◆ Data shown:

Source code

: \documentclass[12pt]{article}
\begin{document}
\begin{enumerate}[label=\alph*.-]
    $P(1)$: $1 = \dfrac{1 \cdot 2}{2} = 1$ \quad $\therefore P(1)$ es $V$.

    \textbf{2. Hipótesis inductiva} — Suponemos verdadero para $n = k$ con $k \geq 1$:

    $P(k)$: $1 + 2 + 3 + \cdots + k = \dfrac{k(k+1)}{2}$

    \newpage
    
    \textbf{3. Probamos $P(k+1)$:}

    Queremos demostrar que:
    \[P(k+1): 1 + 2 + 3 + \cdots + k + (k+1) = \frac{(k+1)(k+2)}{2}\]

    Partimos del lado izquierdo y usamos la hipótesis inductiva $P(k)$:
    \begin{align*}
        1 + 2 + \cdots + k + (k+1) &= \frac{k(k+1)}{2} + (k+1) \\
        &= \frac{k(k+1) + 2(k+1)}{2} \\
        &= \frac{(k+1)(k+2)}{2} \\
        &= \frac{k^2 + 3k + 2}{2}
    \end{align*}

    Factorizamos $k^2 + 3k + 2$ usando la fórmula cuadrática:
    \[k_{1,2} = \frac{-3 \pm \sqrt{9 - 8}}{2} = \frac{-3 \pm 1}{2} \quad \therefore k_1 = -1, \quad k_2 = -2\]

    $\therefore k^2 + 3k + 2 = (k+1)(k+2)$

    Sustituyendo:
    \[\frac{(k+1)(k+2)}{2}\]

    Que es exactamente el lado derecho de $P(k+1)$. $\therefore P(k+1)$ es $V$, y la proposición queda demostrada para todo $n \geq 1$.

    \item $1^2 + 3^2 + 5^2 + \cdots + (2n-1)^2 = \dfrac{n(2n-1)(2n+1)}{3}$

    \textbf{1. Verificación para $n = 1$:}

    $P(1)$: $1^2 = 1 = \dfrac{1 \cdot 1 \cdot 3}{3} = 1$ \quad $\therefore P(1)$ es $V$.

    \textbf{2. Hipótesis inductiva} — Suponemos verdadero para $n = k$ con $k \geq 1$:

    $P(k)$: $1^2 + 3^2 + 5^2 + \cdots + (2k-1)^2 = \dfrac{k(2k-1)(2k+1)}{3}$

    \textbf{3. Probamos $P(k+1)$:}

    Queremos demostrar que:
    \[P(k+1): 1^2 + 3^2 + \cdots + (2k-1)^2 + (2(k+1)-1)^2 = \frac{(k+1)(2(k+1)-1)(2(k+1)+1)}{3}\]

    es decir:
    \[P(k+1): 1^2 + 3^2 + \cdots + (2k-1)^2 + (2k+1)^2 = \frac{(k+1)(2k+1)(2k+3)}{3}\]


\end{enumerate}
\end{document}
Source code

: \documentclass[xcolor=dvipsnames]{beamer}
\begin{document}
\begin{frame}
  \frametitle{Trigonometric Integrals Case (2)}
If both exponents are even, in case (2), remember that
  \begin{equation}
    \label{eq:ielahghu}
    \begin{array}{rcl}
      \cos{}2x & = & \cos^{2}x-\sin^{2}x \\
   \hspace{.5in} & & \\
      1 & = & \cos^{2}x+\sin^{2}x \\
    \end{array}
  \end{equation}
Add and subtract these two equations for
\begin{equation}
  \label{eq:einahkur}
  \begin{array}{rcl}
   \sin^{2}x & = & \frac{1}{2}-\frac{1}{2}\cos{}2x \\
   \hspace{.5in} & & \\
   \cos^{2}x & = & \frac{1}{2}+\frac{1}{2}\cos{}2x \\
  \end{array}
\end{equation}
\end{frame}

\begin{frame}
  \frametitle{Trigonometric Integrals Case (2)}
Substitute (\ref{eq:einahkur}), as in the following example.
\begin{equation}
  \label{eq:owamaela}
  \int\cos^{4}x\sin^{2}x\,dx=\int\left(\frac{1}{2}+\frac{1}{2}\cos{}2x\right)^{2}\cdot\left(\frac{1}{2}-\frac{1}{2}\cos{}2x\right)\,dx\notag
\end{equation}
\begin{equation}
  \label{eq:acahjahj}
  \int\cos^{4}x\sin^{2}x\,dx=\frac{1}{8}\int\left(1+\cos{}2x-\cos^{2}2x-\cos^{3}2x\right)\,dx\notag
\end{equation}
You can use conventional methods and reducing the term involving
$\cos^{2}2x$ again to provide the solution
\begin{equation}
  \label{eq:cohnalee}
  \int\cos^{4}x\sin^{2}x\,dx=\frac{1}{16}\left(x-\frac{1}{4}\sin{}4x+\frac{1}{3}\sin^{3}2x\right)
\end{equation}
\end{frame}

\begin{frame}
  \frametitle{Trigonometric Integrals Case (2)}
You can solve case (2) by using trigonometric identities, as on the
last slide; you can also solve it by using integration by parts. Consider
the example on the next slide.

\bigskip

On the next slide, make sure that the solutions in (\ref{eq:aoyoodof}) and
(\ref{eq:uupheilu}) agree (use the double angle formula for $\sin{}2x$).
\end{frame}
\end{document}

◆ What you need to do:
Nothing in the data above may be skipped; repeat it all exactly.

◆ Response:
Source code

: \documentclass[12pt]{article}
\begin{document}
\begin{enumerate}[label=\alph*.-]
    $P(1)$: $1 = \dfrac{1 \cdot 2}{2} = 1$ \quad $\therefore P(1)$ es $V$.

    \textbf{2. Hipótesis inductiva} — Suponemos verdadero para $n = k$ con $k \geq 1$:

    $P(k)$: $1 + 2 + 3 + \cdots + k = \dfrac{k(k+1)}{2}$

    \newpage
    
    \textbf{3. Probamos $P(k+1)$:}

    Queremos demostrar que:
    \[P(k+1): 1 + 2 + 3 + \cdots + k + (k+1) = \frac{(k+1)(k+2)}{2}\]

    Partimos del lado izquierdo y usamos la hipótesis inductiva $P(k)$:
    \begin{align*}
        1 + 2 + \cdots + k + (k+1) &= \frac{k(k+1)}{2} + (k+1) \\
        &= \frac{k(k+1) + 2(k+1)}{2} \\
        &= \frac{(k+1)(k+2)}{2} \\
        &= \frac{k^2 + 3k + 2}{2}
    \end{align*}

    Factorizamos $k^2 + 3k + 2$ usando la fórmula cuadrática:
    \[k_{1,2} = \frac{-3 \pm \sqrt{9 - 8}}{2} = \frac{-3 \pm 1}{2} \quad \therefore k_1 = -1, \quad k_2 = -2\]

    $\therefore k^2 + 3k + 2 = (k+1)(k+2)$

    Sustituyendo:
    \[\frac{(k+1)(k+2)}{2}\]

    Que es exactamente el lado derecho de $P(k+1)$. $\therefore P(k+1)$ es $V$, y la proposición queda demostrada para todo $n \geq 1$.

    \item $1^2 + 3^2 + 5^2 + \cdots + (2n-1)^2 = \dfrac{n(2n-1)(2n+1)}{3}$

    \textbf{1. Verificación para $n = 1$:}

    $P(1)$: $1^2 = 1 = \dfrac{1 \cdot 1 \cdot 3}{3} = 1$ \quad $\therefore P(1)$ es $V$.

    \textbf{2. Hipótesis inductiva} — Suponemos verdadero para $n = k$ con $k \geq 1$:

    $P(k)$: $1^2 + 3^2 + 5^2 + \cdots + (2k-1)^2 = \dfrac{k(2k-1)(2k+1)}{3}$

    \textbf{3. Probamos $P(k+1)$:}

    Queremos demostrar que:
    \[P(k+1): 1^2 + 3^2 + \cdots + (2k-1)^2 + (2(k+1)-1)^2 = \frac{(k+1)(2(k+1)-1)(2(k+1)+1)}{3}\]

    es decir:
    \[P(k+1): 1^2 + 3^2 + \cdots + (2k-1)^2 + (2k+1)^2 = \frac{(k+1)(2k+1)(2k+3)}{3}\]


\end{enumerate}
\end{document}
Source code

: \documentclass[xcolor=dvipsnames]{beamer}
\begin{document}
\begin{frame}
  \frametitle{Trigonometric Integrals Case (2)}
If both exponents are even, in case (2), remember that
  \begin{equation}
    \label{eq:ielahghu}
    \begin{array}{rcl}
      \cos{}2x & = & \cos^{2}x-\sin^{2}x \\
   \hspace{.5in} & & \\
      1 & = & \cos^{2}x+\sin^{2}x \\
    \end{array}
  \end{equation}
Add and subtract these two equations for
\begin{equation}
  \label{eq:einahkur}
  \begin{array}{rcl}
   \sin^{2}x & = & \frac{1}{2}-\frac{1}{2}\cos{}2x \\
   \hspace{.5in} & & \\
   \cos^{2}x & = & \frac{1}{2}+\frac{1}{2}\cos{}2x \\
  \end{array}
\end{equation}
\end{frame}

\begin{frame}
  \frametitle{Trigonometric Integrals Case (2)}
Substitute (\ref{eq:einahkur}), as in the following example.
\begin{equation}
  \label{eq:owamaela}
  \int\cos^{4}x\sin^{2}x\,dx=\int\left(\frac{1}{2}+\frac{1}{2}\cos{}2x\right)^{2}\cdot\left(\frac{1}{2}-\frac{1}{2}\cos{}2x\right)\,dx\notag
\end{equation}
\begin{equation}
  \label{eq:acahjahj}
  \int\cos^{4}x\sin^{2}x\,dx=\frac{1}{8}\int\left(1+\cos{}2x-\cos^{2}2x-\cos^{3}2x\right)\,dx\notag
\end{equation}
You can use conventional methods and reducing the term involving
$\cos^{2}2x$ again to provide the solution
\begin{equation}
  \label{eq:cohnalee}
  \int\cos^{4}x\sin^{2}x\,dx=\frac{1}{16}\left(x-\frac{1}{4}\sin{}4x+\frac{1}{3}\sin^{3}2x\right)
\end{equation}
\end{frame}

\begin{frame}
  \frametitle{Trigonometric Integrals Case (2)}
You can solve case (2) by using trigonometric identities, as on the
last slide; you can also solve it by using integration by parts. Consider
the example on the next slide.

\bigskip

On the next slide, make sure that the solutions in (\ref{eq:aoyoodof}) and
(\ref{eq:uupheilu}) agree (use the double angle formula for $\sin{}2x$).
\end{frame}
\end{document}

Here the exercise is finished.